The seqno is in the /var/log/mariadb/mariadb.log file. Search for lines with "Found save state", ignoring any -1 values. The last value on each line is in the form UUID:seqno.

[root@ospha1 ~]# tail -n 1000 /var/log/mariadb/mariadb.log | grep "Found saved state"  | grep -v ":-1"
140923 17:49:19 [Note] WSREP: Found saved state: b048715d-4369-11e4-b7ef-af1999a6c989:2229
140924 15:37:13 [Note] WSREP: Found saved state: b048715d-4369-11e4-b7ef-af1999a6c989:2248
140929 11:24:26 [Note] WSREP: Found saved state: b048715d-4369-11e4-b7ef-af1999a6c989:10060
[root@ospha1 ~]#

[root@ospha2 ~]# tail -n 1000 /var/log/mariadb/mariadb.log | grep "Found saved state"  | grep -v ":-1"
140926 14:58:16 [Note] WSREP: Found saved state: b048715d-4369-11e4-b7ef-af1999a6c989:171535
140929 11:24:28 [Note] WSREP: Found saved state: b048715d-4369-11e4-b7ef-af1999a6c989:1399488
[root@ospha2 ~]#

[root@ospha3 ~]# tail -n 2000 /var/log/mariadb/mariadb.log | grep "Found saved state"  | grep -v ":-1"
140923 17:36:57 [Note] WSREP: Found saved state: b048715d-4369-11e4-b7ef-af1999a6c989:36
140923 17:43:18 [Note] WSREP: Found saved state: b048715d-4369-11e4-b7ef-af1999a6c989:785
[root@ospha3 ~]#

Notice all servers have the same UUID (b048715d-4369-11e4-b7ef-af1999a6c989), but server ospha2 has the largest seqno (1399488).

Start first DB on first node

The following command will initiate the Galera cluster.
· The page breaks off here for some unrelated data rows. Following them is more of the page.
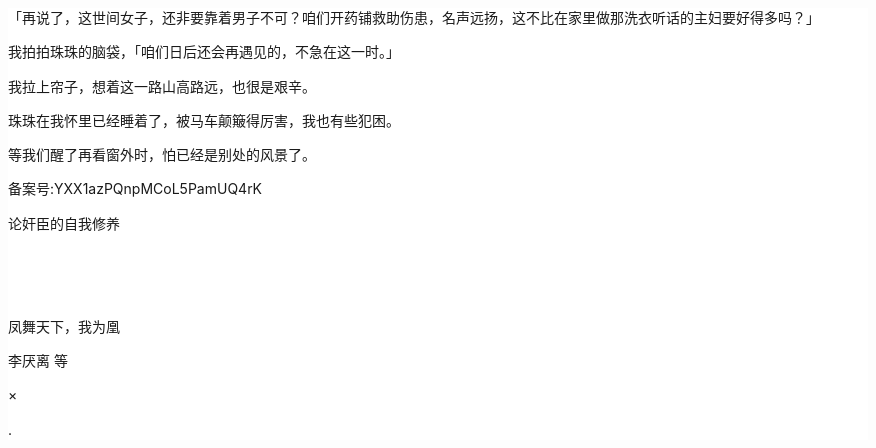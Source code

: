「再说了，这世间女子，还非要靠着男子不可？咱们开药铺救助伤患，名声远扬，这不比在家里做那洗衣听话的主妇要好得多吗？」

我拍拍珠珠的脑袋，「咱们日后还会再遇见的，不急在这一时。」

我拉上帘子，想着这一路山高路远，也很是艰辛。

珠珠在我怀里已经睡着了，被马车颠簸得厉害，我也有些犯困。

等我们醒了再看窗外时，怕已经是别处的风景了。

备案号:YXX1azPQnpMCoL5PamUQ4rK

论奸臣的自我修养

​

​

凤舞天下，我为凰

李厌离 等

×

.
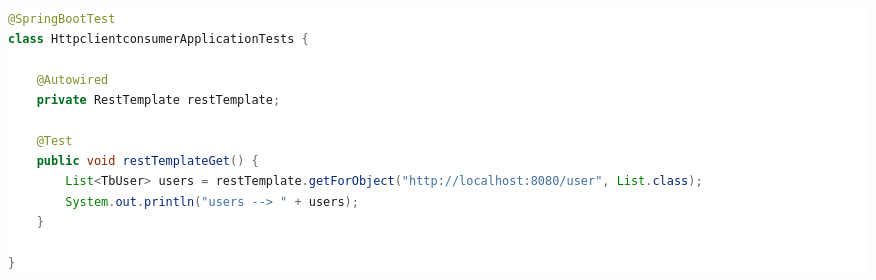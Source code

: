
 ```java
@SpringBootTest
class HttpclientconsumerApplicationTests {

    @Autowired
    private RestTemplate restTemplate;

    @Test
    public void restTemplateGet() {
        List<TbUser> users = restTemplate.getForObject("http://localhost:8080/user", List.class);
        System.out.println("users --> " + users);
    }

}
```

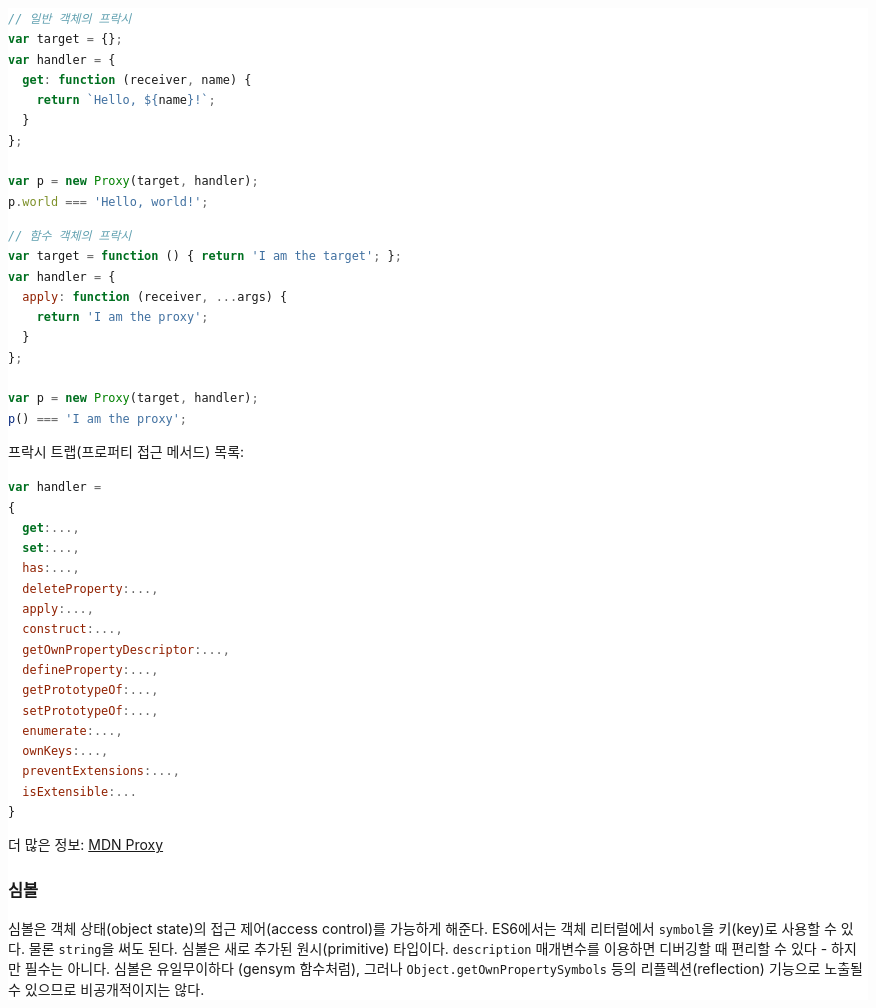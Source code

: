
 ```JavaScript
// 일반 객체의 프락시
var target = {};
var handler = {
  get: function (receiver, name) {
    return `Hello, ${name}!`;
  }
};

var p = new Proxy(target, handler);
p.world === 'Hello, world!';
```

```JavaScript
// 함수 객체의 프락시
var target = function () { return 'I am the target'; };
var handler = {
  apply: function (receiver, ...args) {
    return 'I am the proxy';
  }
};

var p = new Proxy(target, handler);
p() === 'I am the proxy';
```

프락시 트랩(프로퍼티 접근 메서드) 목록:

```JavaScript
var handler =
{
  get:...,
  set:...,
  has:...,
  deleteProperty:...,
  apply:...,
  construct:...,
  getOwnPropertyDescriptor:...,
  defineProperty:...,
  getPrototypeOf:...,
  setPrototypeOf:...,
  enumerate:...,
  ownKeys:...,
  preventExtensions:...,
  isExtensible:...
}
```

더 많은 정보: [MDN Proxy](https://developer.mozilla.org/en-US/docs/Web/JavaScript/Reference/Global_Objects/Proxy)

### 심볼
심볼은 객체 상태(object state)의 접근 제어(access control)를 가능하게 해준다.
ES6에서는 객체 리터럴에서 `symbol`을 키(key)로 사용할 수 있다. 물론 `string`을 써도 된다.
심볼은 새로 추가된 원시(primitive) 타입이다. `description` 매개변수를 이용하면 디버깅할 때 편리할 수 있다 - 하지만 필수는 아니다.
심볼은 유일무이하다 (gensym 함수처럼), 그러나 `Object.getOwnPropertySymbols` 등의 리플렉션(reflection) 기능으로 노출될 수 있으므로 비공개적이지는 않다.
Since ospha2 had the highest seqno, that is the node to start first.

[root@ospha2 ~]# sudo -u mysql /usr/libexec/mysqld --wsrep-cluster-address='gcomm://' &
[1] 1910
[root@ospha2 ~]# 140929 16:31:00 [Warning] option 'open_files_limit': unsigned value 18446744073709551615 adjusted to 4294967295
140929 16:31:00 [Warning] Could not increase number of max_open_files to more than 1024 (request: 1835)
/usr/libexec/mysqld: Query cache is disabled (resize or similar command in progress); repeat this command later

Verify that this brought the this node into sync.

[root@ospha2 ~]# clustercheck
HTTP/1.1 200 OK
Content-Type: text/plain
Connection: close
Content-Length: 32

Galera cluster node is synced.
[root@ospha2 ~]#

Start DB on remaining nodes

On another cluster member, start the database, and then verify this node reports synced.

[root@ospha1 ~]#  systemctl start mariadb
[root@ospha1 ~]# clustercheck
HTTP/1.1 200 OK
Content-Type: text/plain
Connection: close
Content-Length: 32

Galera cluster node is synced.
[root@ospha1 ~]#

Once clustercheck returns 200 on all nodes, restart MariaDB on the first node.

kill <mysql PIDs>
systemctl start mariadb